Moreover, the connection which Liestol implies between the river in the Norwegian versions and that in the British seems unlikely not only in the direction he suggests, but even in the opposite one: influence by the Norwegian on the British. The absurdity of the girl's immerging in salt water and emerging in fresh must, in my opinion, have arisen within the British tradition. The alternative on the basis of Liestol's theory is to suppose that this absurdity was in the British tradition evolved from the Urform of the ballad, and was adjusted by singers when the ballad story entered the Scandinavian tradition. But if the discrepancy between the seashore and the milldam bothered so few of the British singers, it would seem strange that none of the Scandinavian traditions were able to tolerate it. It seems evident, therefore, that the milldam is a corruption and was evolved only in the British tradition, after it separated from the Scandinavian. (If we are to accept Liest0l's conjecture that the ballad was taken into the Scandinavian tradition from the British, we are faced with the question of why-since water mills were not unfamiliar to the Scandinavians- the milldam was not retained.)

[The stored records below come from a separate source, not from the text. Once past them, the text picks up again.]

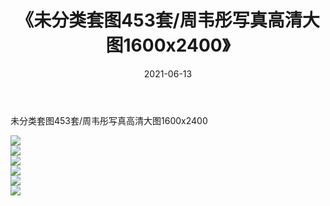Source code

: ﻿---
layout: post
title:  《未分类套图453套/周韦彤写真高清大图1600x2400》
date:   2021-06-13
img: http://img.660000.xyz/Sharelink/网络美图/2021/未分类套图453套/周韦彤写真高清大图1600x2400/000.jpg
categories: [美女, 清纯, 唯美]
---

未分类套图453套/周韦彤写真高清大图1600x2400

 ![](http://img.660000.xyz/Sharelink/网络美图/2021/未分类套图453套/周韦彤写真高清大图1600x2400/001.jpg) <br>![](http://img.660000.xyz/Sharelink/网络美图/2021/未分类套图453套/周韦彤写真高清大图1600x2400/002.jpg) <br>![](http://img.660000.xyz/Sharelink/网络美图/2021/未分类套图453套/周韦彤写真高清大图1600x2400/003.jpg) <br>![](http://img.660000.xyz/Sharelink/网络美图/2021/未分类套图453套/周韦彤写真高清大图1600x2400/004.jpg) <br>![](http://img.660000.xyz/Sharelink/网络美图/2021/未分类套图453套/周韦彤写真高清大图1600x2400/005.jpg) <br>![](http://img.660000.xyz/Sharelink/网络美图/2021/未分类套图453套/周韦彤写真高清大图1600x2400/006.jpg) <br>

If we grant what seems probable, that the ballad was not originally in the British repertory but came into it from the Scandinavian, it may be possible to account for the milldam, which appears in all the British versions except the fragments J, K, L, S, T, U, X and the versions V and W, which are defective at this point. No mention is made of a miller or of a milldam in any of the Scandinavian versions. But in Liestol's Norwegian version, the course of the corpse is traced thus:
There came a wind from the north,
Drove the corpse to a fjord.
There came a wind from the east,
Drove the corpse to a boat-house [naust].
There came a wind from another land,
Drove the corpse upon the white sand.
In Faeroe A the report is:
There came the wind from the south,
The corpse went to the bottom.
There came the wind from the billows blue,
The corpse went to the land.
There came the wind from the east,
The corpse went to a boathouse [neysta].[22]
In Faeroe C the account runs:
Here came the wind from the east,
The corpse drove to a boathouse [neysta].
Here came the wind and billows blue,
The corpse went to the land.[23]
In these three versions, unlike all the rest of the Scandinavian accounts, the corpse is depicted as being driven to a particular spot, a structure erected by man. "Boathouse" is the nearest translation for the terms "naust" and "neysta." The term "nost" or "noust" is used also in the Shetlands, and the latter form is recorded from the Orkneys in Hugh Marwick's study of The Orkney Norn. He defines it as "a boat-stance at shore, trench formed at edge of beach into which a boat is hauled and shored up ... In Orkney, nousts are, rarely, if ever, covered over."[24] In Jamieson's Etymological Dictionary of the Scottish Language the term is similarly explained:
1. A landing-place, an inlet for admitting a boat to approach the shore, especially where the entrance is rocky; called also nouster. Orkn.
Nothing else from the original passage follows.